= Beginning of Section =

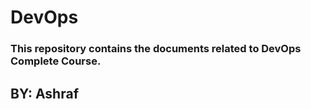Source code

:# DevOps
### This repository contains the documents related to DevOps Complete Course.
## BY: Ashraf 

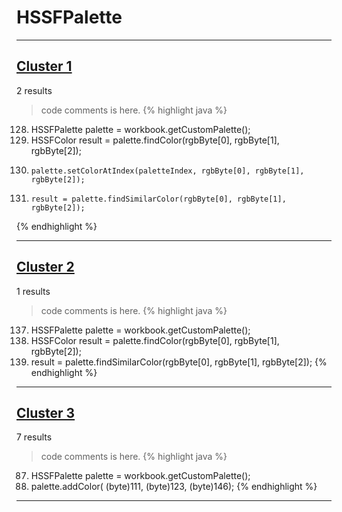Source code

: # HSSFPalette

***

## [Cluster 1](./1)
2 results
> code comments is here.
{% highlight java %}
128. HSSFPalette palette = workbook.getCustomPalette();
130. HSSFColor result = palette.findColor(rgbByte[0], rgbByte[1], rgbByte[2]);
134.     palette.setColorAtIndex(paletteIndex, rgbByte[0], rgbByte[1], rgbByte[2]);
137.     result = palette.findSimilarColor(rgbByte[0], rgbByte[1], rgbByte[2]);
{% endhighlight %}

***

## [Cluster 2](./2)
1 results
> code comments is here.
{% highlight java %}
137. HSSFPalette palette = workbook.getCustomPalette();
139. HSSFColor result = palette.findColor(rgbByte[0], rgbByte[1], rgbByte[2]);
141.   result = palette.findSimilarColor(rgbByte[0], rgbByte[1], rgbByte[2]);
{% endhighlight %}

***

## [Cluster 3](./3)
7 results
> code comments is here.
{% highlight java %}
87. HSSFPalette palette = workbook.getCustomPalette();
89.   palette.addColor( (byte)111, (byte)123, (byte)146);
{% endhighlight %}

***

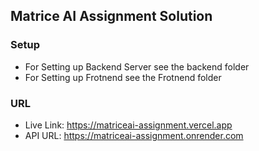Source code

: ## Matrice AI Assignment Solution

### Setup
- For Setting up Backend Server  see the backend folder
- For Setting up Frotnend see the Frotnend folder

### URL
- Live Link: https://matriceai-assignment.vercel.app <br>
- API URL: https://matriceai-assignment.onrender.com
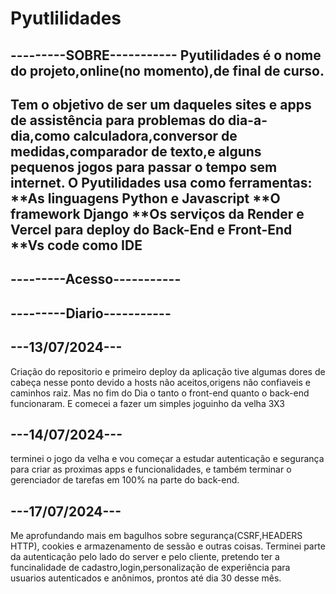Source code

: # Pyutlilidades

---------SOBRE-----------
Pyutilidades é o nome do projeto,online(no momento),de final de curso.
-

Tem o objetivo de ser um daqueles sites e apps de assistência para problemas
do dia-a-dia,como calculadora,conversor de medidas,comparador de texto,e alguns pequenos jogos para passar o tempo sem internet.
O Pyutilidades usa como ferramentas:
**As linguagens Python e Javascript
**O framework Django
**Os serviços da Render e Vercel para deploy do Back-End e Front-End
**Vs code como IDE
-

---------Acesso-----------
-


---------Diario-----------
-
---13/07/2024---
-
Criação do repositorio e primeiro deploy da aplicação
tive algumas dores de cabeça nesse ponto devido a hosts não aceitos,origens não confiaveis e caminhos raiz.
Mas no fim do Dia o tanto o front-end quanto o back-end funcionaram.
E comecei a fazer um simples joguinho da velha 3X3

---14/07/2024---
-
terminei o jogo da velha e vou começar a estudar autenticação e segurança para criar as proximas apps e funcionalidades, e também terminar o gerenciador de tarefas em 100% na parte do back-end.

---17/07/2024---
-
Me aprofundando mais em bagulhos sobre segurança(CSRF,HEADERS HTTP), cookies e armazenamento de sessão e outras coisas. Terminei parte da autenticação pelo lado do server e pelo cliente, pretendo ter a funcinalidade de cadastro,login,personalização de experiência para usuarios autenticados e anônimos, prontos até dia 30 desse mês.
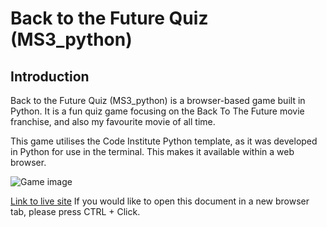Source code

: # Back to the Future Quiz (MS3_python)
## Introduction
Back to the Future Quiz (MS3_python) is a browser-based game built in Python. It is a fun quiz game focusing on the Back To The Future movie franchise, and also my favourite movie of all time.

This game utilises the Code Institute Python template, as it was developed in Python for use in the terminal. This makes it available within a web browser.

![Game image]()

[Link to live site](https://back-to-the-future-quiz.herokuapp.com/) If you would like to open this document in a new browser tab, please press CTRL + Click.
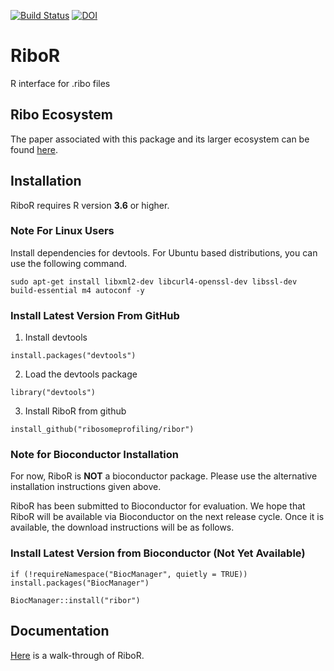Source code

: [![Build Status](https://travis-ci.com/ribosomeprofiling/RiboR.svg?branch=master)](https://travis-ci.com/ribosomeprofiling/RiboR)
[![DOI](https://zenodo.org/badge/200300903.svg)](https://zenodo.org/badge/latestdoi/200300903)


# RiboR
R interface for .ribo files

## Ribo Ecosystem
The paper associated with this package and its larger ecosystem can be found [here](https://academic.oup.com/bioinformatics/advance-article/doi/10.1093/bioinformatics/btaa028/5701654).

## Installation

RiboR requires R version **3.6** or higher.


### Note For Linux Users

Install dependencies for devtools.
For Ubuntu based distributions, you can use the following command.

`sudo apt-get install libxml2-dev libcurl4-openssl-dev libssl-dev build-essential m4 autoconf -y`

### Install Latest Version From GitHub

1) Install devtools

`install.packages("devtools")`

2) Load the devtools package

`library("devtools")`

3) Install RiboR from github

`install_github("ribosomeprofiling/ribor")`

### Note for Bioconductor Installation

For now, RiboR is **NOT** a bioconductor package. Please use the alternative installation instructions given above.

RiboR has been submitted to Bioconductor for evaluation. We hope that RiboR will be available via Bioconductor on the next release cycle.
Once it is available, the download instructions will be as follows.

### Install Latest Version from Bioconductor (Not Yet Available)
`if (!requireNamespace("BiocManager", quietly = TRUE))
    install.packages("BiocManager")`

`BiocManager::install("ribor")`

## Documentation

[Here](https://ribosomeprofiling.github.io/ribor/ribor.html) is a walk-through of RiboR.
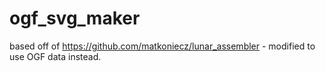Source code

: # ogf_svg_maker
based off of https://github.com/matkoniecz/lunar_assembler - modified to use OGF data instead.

= End of Section =

▸ Task details
List the lines of the entries that include "segurança".

▸ Task solution
terminei o jogo da velha e vou começar a estudar autenticação e segurança para criar as proximas apps e funcionalidades, e também terminar o gerenciador de tarefas em 100% na parte do back-end.
Me aprofundando mais em bagulhos sobre segurança(CSRF,HEADERS HTTP), cookies e armazenamento de sessão e outras coisas. Terminei parte da autenticação pelo lado do server e pelo cliente, pretendo ter a funcinalidade de cadastro,login,personalização de experiência para usuarios autenticados e anônimos, prontos até dia 30 desse mês.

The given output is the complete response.